This article was first published in Getting Smart on February 19, 2018
There is something about how people learn that involves a balance of activeness vs passiveness, self-direction vs micro-management, ownership vs compliance, intrinsic vs extrinsic motivation. Something based in interest and engagement and basic psychological needs such as autonomy, mastery and relatedness. Something that leads to curiosity, creativity and thriving.
It is something that is all too often lost in translation.
I write a great deal about student agency, by which I mean when students of their own volition extend the learning experience. This could mean exploring further in a topic area than required by an assignment, getting up on a Saturday to work on a project just because it’s compelling, learning something outside of school such as video editing, suggesting a new way to demonstrate mastery, or any of a number of other acts. I always say that agentic students have taken ownership of their learning, not just their grades.
But when I look at what people write about student agency, I see definitions like: “Learner agency is the capability of individual human beings to make choices and act on these choices in a way that makes a difference in their lives.” In another example, agency is described as being associated with the following characteristics: Punctuality, Good Conduct, Effort, Help Seeking, and Conscientiousness.
These framings of student agency miss the point entirely. They come from a framework where the teachers and parents set the goals and students are asked to be independent and self-directed in achieving them, even though the work might be tedious and uninspiring. It’s as though the goal is to teach students that life is work and work is something you don’t want to do, so you may as well get used to it now and develop the discipline and willpower to persist in things you do not like.
But where’s the joy? When I talk about agency, I am talking about work that is joyful, that feels like Papert’s hard fun. The gamification movement has tried to instill into education the agency that students experience when playing video games, though it often fails as it becomes a thin veneer of points and levels pasted over the same tedious work and passive learning experiences of traditional teaching.
Others suggest that we need to support student passions – that this is the way to get them inspired about school work. This can work sometimes, for some kids, but unfortunately it is too easy to take a topic where students have passion and apply it to work that remains uninspiring. It is also a significant burden to place on students to expect that they have passions. Instead, why not take the fascinating topics from standards and let them be interesting?
What too many ideations of student agency miss, is that at the heart there is a core of volition. Of desire or curiosity or interest. I repeat, “Agentic learners have taken ownership of their learning, not just their grades.” How do you know if this is happening?
Look at how much willpower it takes for your students to do their work. On a scale of 1-10, do they fall on the side of “I hate this and it takes everything I’ve got to make myself do it” or “I would do this even if I didn’t get credit?”

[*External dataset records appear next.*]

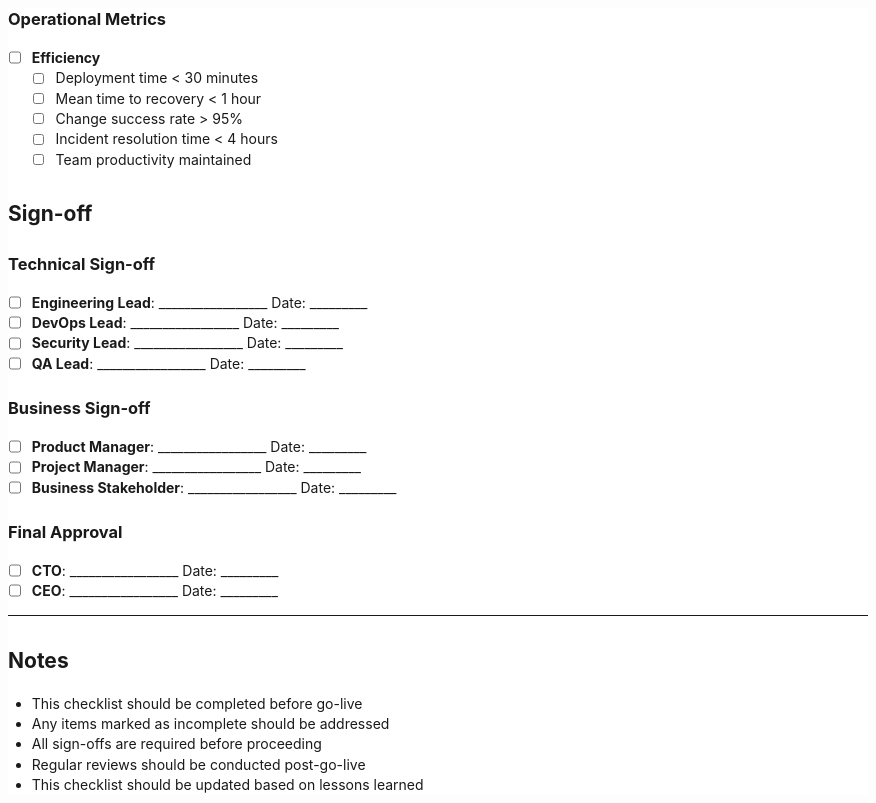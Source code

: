 ### Operational Metrics
- [ ] **Efficiency**
  - [ ] Deployment time < 30 minutes
  - [ ] Mean time to recovery < 1 hour
  - [ ] Change success rate > 95%
  - [ ] Incident resolution time < 4 hours
  - [ ] Team productivity maintained

## Sign-off

### Technical Sign-off
- [ ] **Engineering Lead**: _________________ Date: _________
- [ ] **DevOps Lead**: _________________ Date: _________
- [ ] **Security Lead**: _________________ Date: _________
- [ ] **QA Lead**: _________________ Date: _________

### Business Sign-off
- [ ] **Product Manager**: _________________ Date: _________
- [ ] **Project Manager**: _________________ Date: _________
- [ ] **Business Stakeholder**: _________________ Date: _________

### Final Approval
- [ ] **CTO**: _________________ Date: _________
- [ ] **CEO**: _________________ Date: _________

---

## Notes
- This checklist should be completed before go-live
- Any items marked as incomplete should be addressed
- All sign-offs are required before proceeding
- Regular reviews should be conducted post-go-live
- This checklist should be updated based on lessons learned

Think about it like exercise – do your students feel about homework the way many people feel about exercise? They buy into the goal of being fit, and they truly hold that as a goal, but it takes every ounce of willpower to meet it. Or are they like athletes who take joy in what their bodies can do and are always seeking ways to eke out just a little more performance? Willpower is a limited resource – we only have so much of it. Someone who hates exercise is not going to become a world-class athlete (unless their mindset changes).
Someone who has to use all their willpower to complete their homework assignments isn’t going to explore topics for fun or suggest interesting ways to demonstrate mastery – their resources are depleted by simply complying with the minimal requirements. However, in a classroom where work and the environment is structured to foster agency, students are more like those world-class athletes – they enjoy their work and are interested in it. The learning is meaningful to them for its own sake.
In practice, of course, the willpower metric lies on a spectrum. There can often be some willpower required to get started until intrinsic motivation takes over due to the design of the work and the appeal of the topic. Even the most agentic classrooms will have some rote work required, and the most rote classrooms will have glimmers of engagement. And, of course, learning work ethic and self-discipline is important as well.
But when definitions of agency lead to work that is driven purely by willpower, those definitions need to be reconsidered. The agentic classroom should be hard but fun for teachers and students alike.